→ Input records:
· · · · ·

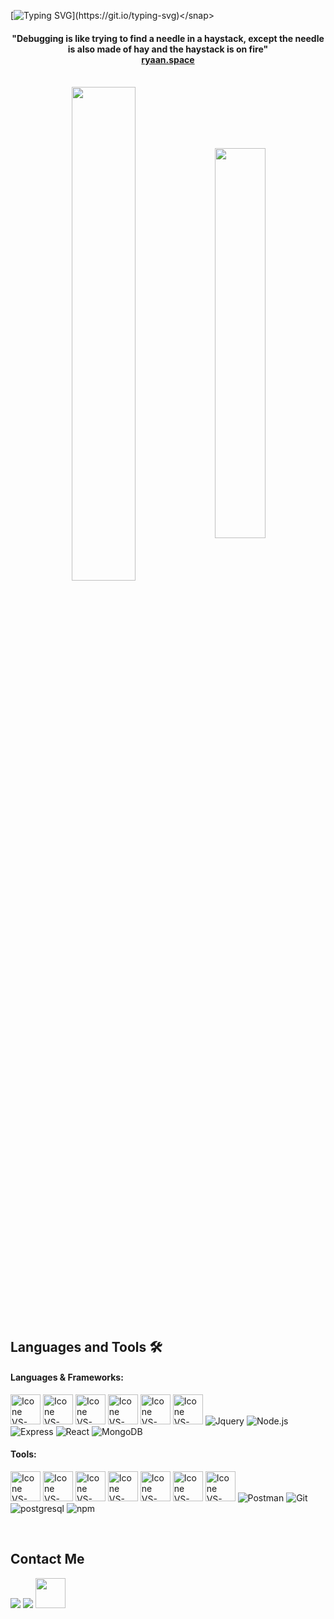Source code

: <snap align='center'>[![Typing SVG](https://readme-typing-svg.herokuapp.com?font=DotGothic16&size=41&pause=1000&color=33FF00&center=true&vCenter=true&random=false&width=800&height=60&lines=Welcome+To+My+GitHub+Profile!;The+Name's+Rayy...;Rayyan+Hassan+Salman.;I'm+A+Computer+Science+Student+At+GIKI.)](https://git.io/typing-svg)</snap>
  

<h4  align="center">"Debugging is like trying to find a needle in a haystack, except the needle is also made of hay and the haystack is on fire"<br><a href="https://ryaan.space/" target="_blank">ryaan.space</a></h3>

  
  

<br>

  

<div  align="center"  style="margin-bottom:200px">

<img  width=45%  align="center"  src="https://github-readme-stats.vercel.app/api?username=Rayy1704&theme=radical&show_icons=true"  />

<img  width=40%  align="center"  src="https://github-readme-stats.vercel.app/api/top-langs/?username=Rayy1704&layout=compact&theme=radical"  />

</div>

  
<br>

  

## Languages and Tools 🛠
#### Languages & Frameworks:

[<img height="48px" width="48px" alt="Icone VS-Code" src="https://skillicons.dev/icons?i=python"/>](https://www.python.org/)
[<img height="48px" width="48px" alt="Icone VS-Code" src="https://skillicons.dev/icons?i=cpp"/>](https://cplusplus.com/)
[<img height="48px" width="48px" alt="Icone VS-Code" src="https://skillicons.dev/icons?i=c"/>](https://cplusplus.com/)
[<img height="48px" width="48px" alt="Icone VS-Code" src="https://skillicons.dev/icons?i=html"/>](https://developer.mozilla.org/en-US/docs/Web/HTML)
[<img height="48px" width="48px" alt="Icone VS-Code" src="https://skillicons.dev/icons?i=css"/>](https://www.w3.org/Style/CSS/)
[<img height="48px" width="48px" alt="Icone VS-Code" src="https://skillicons.dev/icons?i=js"/>](https://www.javascript.com/)
![Jquery](https://skillicons.dev/icons?i=jquery) ![Node.js](https://skillicons.dev/icons?i=nodejs) ![Express](https://skillicons.dev/icons?i=express) ![React](https://skillicons.dev/icons?i=react) ![MongoDB](https://skillicons.dev/icons?i=mongodb) 
<br>

#### Tools:
  

[<img height="48px" width="48px" alt="Icone VS-Code" src="https://skillicons.dev/icons?i=linux"/>](https://www.linux.org/)
[<img height="48px" width="48px" alt="Icone VS-Code" src="https://skillicons.dev/icons?i=github"/>](https://github.com/)
[<img height="48px" width="48px" alt="Icone VS-Code" src="https://skillicons.dev/icons?i=pycharm"/>](https://www.jetbrains.com/pycharm/)
[<img height="48px" width="48px" alt="Icone VS-Code" src="https://skillicons.dev/icons?i=ubuntu"/>](https://ubuntu.com/)
[<img height="48px" width="48px" alt="Icone VS-Code" src="https://skillicons.dev/icons?i=windows"/>](https://www.microsoft.com/)
[<img height="48px" width="48px" alt="Icone VS-Code" src="https://skillicons.dev/icons?i=clion"/>](https://www.jetbrains.com/clion/)
[<img height="48px" width="48px" alt="Icone VS-Code" src="https://skillicons.dev/icons?i=vscode"/>](https://code.visualstudio.com/)
![Postman](https://skillicons.dev/icons?i=postman) ![Git](https://skillicons.dev/icons?i=git)  ![postgresql](https://skillicons.dev/icons?i=postgresql) ![npm](https://skillicons.dev/icons?i=npm)


<br>

  

## Contact Me

<div>

<a  href = "mailto: ryaansalman@gmail.com"><img  loading="lazy"  src="https://skillicons.dev/icons?i=gmail"  target="_blank"></a>
<a  href="https://www.linkedin.com/in/rayy1704/"  target="_blank"><img  loading="lazy"  src="https://skillicons.dev/icons?i=linkedin"  target="_blank"></a>
<a  href="https://ryaan.space"  target="_blank"><img  loading="lazy"  src="https://ryaan.space/assets/imgs/logo.png"  target="_blank" width="48px"></a>

</div>
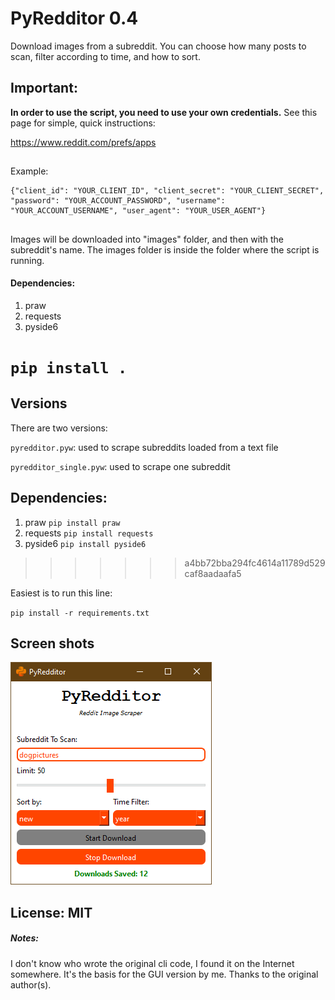 
# PyRedditor 0.4
Download images from a subreddit. You can choose how many posts to scan, filter according to time, and how to sort.
##
## Important: 

**In order to use the script, you need to use your own credentials.** See this page for simple, quick instructions:

https://www.reddit.com/prefs/apps
##

Example:

    {"client_id": "YOUR_CLIENT_ID", "client_secret": "YOUR_CLIENT_SECRET", "password": "YOUR_ACCOUNT_PASSWORD", "username": "YOUR_ACCOUNT_USERNAME", "user_agent": "YOUR_USER_AGENT"}
##    
Images will be downloaded into "images" folder, and then with the subreddit's name. The images folder is inside the folder where the script is running.

#### Dependencies:
1. praw
2. requests
3. pyside6

`pip install .`
=======
## Versions
There are two versions:

`pyredditor.pyw`: used to scrape subreddits loaded from a text file

`pyredditor_single.pyw`: used to scrape one subreddit

## Dependencies:
1. praw `pip install praw`
2. requests `pip install requests`
3. pyside6 `pip install pyside6`
>>>>>>> a4bb72bba294fc4614a11789d529caf8aadaafa5

Easiest is to run this line:

`pip install -r requirements.txt`

## Screen shots
![Screenshot](screenshots/ss1.png)


## License: MIT

##### Notes:
I don't know who wrote the original cli code, I found it on the Internet somewhere. It's the basis for the GUI version by me. Thanks to the original author(s).
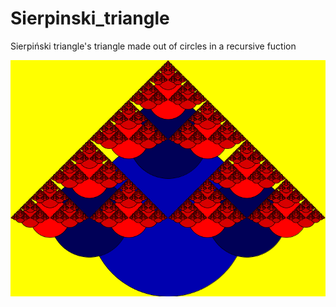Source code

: # Sierpinski_triangle
Sierpiński triangle's triangle made out of circles in a recursive fuction

![Sierpiński triangle](/pictures/triangle_0001.png)
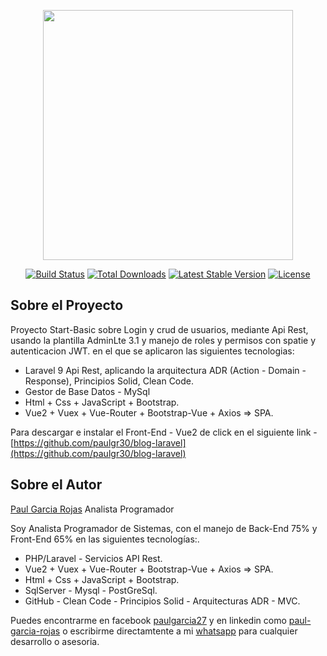 <p align="center"><a href="https://laravel.com" target="_blank"><img src="https://codebriefly.com/wp-content/uploads/2018/10/basic-laravel-vue-js-setup-750x430.jpg" width="400"></a></p>

<p align="center">
<a href="https://travis-ci.org/laravel/framework"><img src="https://travis-ci.org/laravel/framework.svg" alt="Build Status"></a>
<a href="https://packagist.org/packages/laravel/framework"><img src="https://img.shields.io/packagist/dt/laravel/framework" alt="Total Downloads"></a>
<a href="https://packagist.org/packages/laravel/framework"><img src="https://img.shields.io/packagist/v/laravel/framework" alt="Latest Stable Version"></a>
<a href="https://packagist.org/packages/laravel/framework"><img src="https://img.shields.io/packagist/l/laravel/framework" alt="License"></a>
</p>

## Sobre el Proyecto

Proyecto Start-Basic sobre Login y crud de usuarios, mediante Api Rest, usando la plantilla AdminLte 3.1 y manejo de roles y permisos con spatie y autenticacion JWT. en el que se aplicaron las siguientes tecnologias:

- Laravel 9 Api Rest, aplicando la arquitectura ADR (Action - Domain - Response), Principios Solid, Clean Code.
- Gestor de Base Datos - MySql
- Html + Css + JavaScript + Bootstrap.
- Vue2 + Vuex + Vue-Router + Bootstrap-Vue + Axios => SPA.

Para descargar e instalar el Front-End - Vue2 de click en el siguiente link -
[https://github.com/paulgr30/blog-laravel](https://github.com/paulgr30/blog-laravel)

## Sobre el Autor

[Paul Garcia Rojas](https://www.facebook.com/paulgarcia27)
Analista Programador

Soy Analista Programador de Sistemas, con el manejo de Back-End 75% y Front-End 65% en las siguientes tecnologías:.

- PHP/Laravel - Servicios API Rest.
- Vue2 + Vuex + Vue-Router + Bootstrap-Vue + Axios => SPA.
- Html + Css + JavaScript + Bootstrap.
- SqlServer - Mysql - PostGreSql.
- GitHub - Clean Code - Principios Solid - Arquitecturas ADR - MVC.

Puedes encontrarme en facebook [paulgarcia27](https://www.facebook.com/paulgarcia27) y en linkedin como [paul-garcia-rojas](https://www.linkedin.com/in/paul-garcia-rojas) o escribirme directamtente a mi [whatsapp](https://bit.ly/2UFDtM7) para cualquier desarrollo o asesoria.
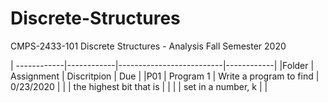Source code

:# Discrete-Structures
CMPS-2433-101 Discrete Structures - Analysis Fall Semester 2020

| ------------|------------|--------------------------|------------|
|Folder       | Assignment | Discritpion              | Due        |
|P01          | Program 1  | Write a program to find  | 0/23/2020  |
|             |             the highest bit that is   |            |
|             |             set in a number, k        |            |

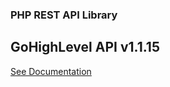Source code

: ### PHP REST API Library
## GoHighLevel API v1.1.15

[See Documentation](https://developers.gohighlevel.com/)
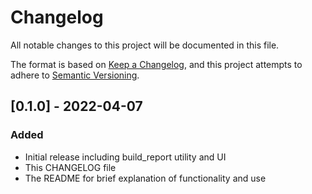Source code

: # Changelog
All notable changes to this project will be documented in this file.

The format is based on [Keep a Changelog](https://keepachangelog.com/en/1.0.0/),
and this project attempts to adhere to [Semantic Versioning](https://semver.org/spec/v2.0.0.html).


## [0.1.0] - 2022-04-07
### Added
- Initial release including build_report utility and UI
- This CHANGELOG file
- The README for brief explanation of functionality and use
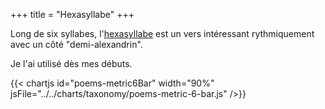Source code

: +++
title = "Hexasyllabe"
+++

Long de six syllabes, l'[hexasyllabe](https://fr.wikipedia.org/wiki/Hexasyllabe) est un vers intéressant rythmiquement avec un côté "demi-alexandrin".

Je l'ai utilisé dès mes débuts.

{{< chartjs id="poems-metric6Bar" width="90%" jsFile="../../charts/taxonomy/poems-metric-6-bar.js" />}}

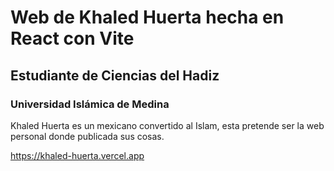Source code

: # Web de Khaled Huerta hecha en React con Vite

## Estudiante de Ciencias del Hadiz

### Universidad Islámica de Medina

Khaled Huerta es un mexicano convertido al Islam, esta pretende ser la web personal donde publicada sus cosas.

https://khaled-huerta.vercel.app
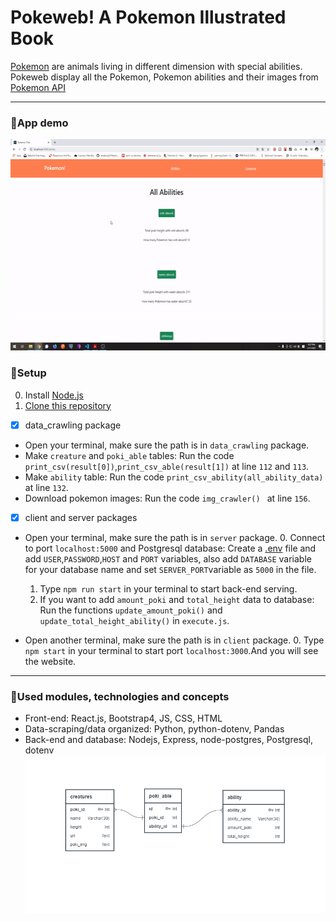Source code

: # Pokeweb! A Pokemon Illustrated Book
[Pokemon](https://en.wikipedia.org/wiki/Pok%C3%A9mon) are animals living in different dimension with special abilities.
Pokeweb display all the Pokemon, Pokemon abilities and their images from [Pokemon API](https://pokeapi.co)

---
### :japanese_ogre:App demo
<img src = "readme_assets/pokeweb_demo.gif" width = "600" height="338">

### :japanese_ogre:Setup
0. Install [Node.js](https://nodejs.org/en/download/)
1. [Clone this repository](https://docs.github.com/en/free-pro-team@latest/github/creating-cloning-and-archiving-repositories/cloning-a-repository)


- [x] data_crawling package
* Open your terminal, make sure the path is in `data_crawling` package.
* Make `creature` and `poki_able` tables: Run the code `print_csv(result[0])`,`print_csv_able(result[1])` at line `112` and `113`. 
* Make `ability` table: Run the code `print_csv_ability(all_ability_data)` at line `132`.
* Download pokemon images: Run the code `img_crawler() ` at line `156`.


- [x] client and server packages
* Open your terminal, make sure the path is in `server` package.
    0. Connect to port `localhost:5000` and Postgresql database: Create a [.env](https://medium.com/the-node-js-collection/making-your-node-js-work-everywhere-with-environment-variables-2da8cdf6e786) file and add `USER`,`PASSWORD`,`HOST` and `PORT` variables, also add `DATABASE` variable for your database name and set `SERVER_PORT`variable as `5000`  in the file.
    1. Type `npm run start` in your terminal to start back-end serving.
    2. If you want to add `amount_poki` and `total_height` data to database: Run the functions `update_amount_poki()` and `update_total_height_ability()` in `execute.js`.

* Open another terminal, make sure the path is in `client` package.
    0. Type `npm start` in your terminal to start port `localhost:3000`.And you will see the website.

---
### :japanese_ogre:Used modules, technologies and concepts
* Front-end: React.js, Bootstrap4, JS, CSS, HTML
* Data-scraping/data organized: Python, python-dotenv, Pandas
* Back-end and database: Nodejs, Express, node-postgres, Postgresql, dotenv
![database design](readme_assets/database_design_poki.PNG)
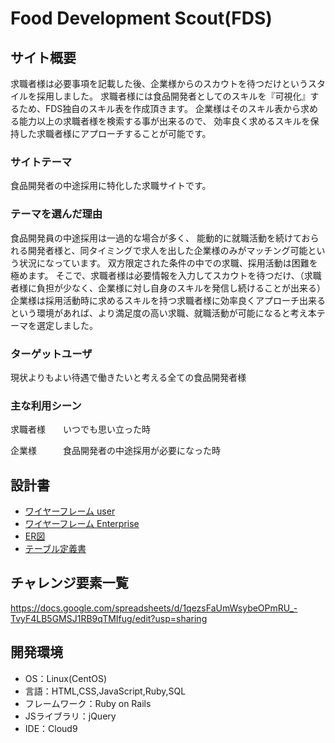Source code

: # Food Development Scout(FDS)

## サイト概要
求職者様は必要事項を記載した後、企業様からのスカウトを待つだけというスタイルを採用しました。
求職者様には食品開発者としてのスキルを『可視化』するため、FDS独自のスキル表を作成頂きます。
企業様はそのスキル表から求める能力以上の求職者様を検索する事が出来るので、
効率良く求めるスキルを保持した求職者様にアプローチすることが可能です。

### サイトテーマ
食品開発者の中途採用に特化した求職サイトです。

### テーマを選んだ理由
食品開発員の中途採用は一過的な場合が多く、
能動的に就職活動を続けておられる開発者様と、同タイミングで求人を出した企業様のみがマッチング可能という状況になっています。
双方限定された条件の中での求職、採用活動は困難を極めます。
そこで、求職者様は必要情報を入力してスカウトを待つだけ、（求職者様に負担が少なく、企業様に対し自身のスキルを発信し続けることが出来る）
企業様は採用活動時に求めるスキルを持つ求職者様に効率良くアプローチ出来るという環境があれば、より満足度の高い求職、就職活動が可能になると考え本テーマを選定しました。

### ターゲットユーザ
現状よりもよい待遇で働きたいと考える全ての食品開発者様

### 主な利用シーン
求職者様　　いつでも思い立った時


企業様　　　食品開発者の中途採用が必要になった時

## 設計書
- [ワイヤーフレーム user](https://drive.google.com/file/d/1w79hgAiuDjOSiqwEt0pjqfPkEO0jW8Ch/view?usp=sharing)
- [ワイヤーフレーム Enterprise](https://drive.google.com/file/d/1sUOiCm0vcIpcWITcsR6GmHPoqU_9B4uo/view?usp=sharing)
- [ER図](https://drive.google.com/file/d/1B8RmoAE3SMzvS3EepiEfV_XUwQ1Acls7/view?usp=sharing)
- [テーブル定義書](https://docs.google.com/spreadsheets/d/185o6gfScVRTZrTMi7lMv-KOn7MLL5uKzFwAr6t_cvx8/edit?usp=sharing)


## チャレンジ要素一覧
<https://docs.google.com/spreadsheets/d/1qezsFaUmWsybeOPmRU_-TvyF4LB5GMSJ1RB9qTMIfug/edit?usp=sharing>

## 開発環境
- OS：Linux(CentOS)
- 言語：HTML,CSS,JavaScript,Ruby,SQL
- フレームワーク：Ruby on Rails
- JSライブラリ：jQuery
- IDE：Cloud9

· · · · ·

→ Goal of the exercise: Beginning with the line holding "1. [Clone this" and ending with the line holding "tables: Run the", write out the stretch of material above exactly; add no further lines.

→ Reply:
1. [Clone this repository](https://docs.github.com/en/free-pro-team@latest/github/creating-cloning-and-archiving-repositories/cloning-a-repository)


- [x] data_crawling package
* Open your terminal, make sure the path is in `data_crawling` package.
* Make `creature` and `poki_able` tables: Run the code `print_csv(result[0])`,`print_csv_able(result[1])` at line `112` and `113`. 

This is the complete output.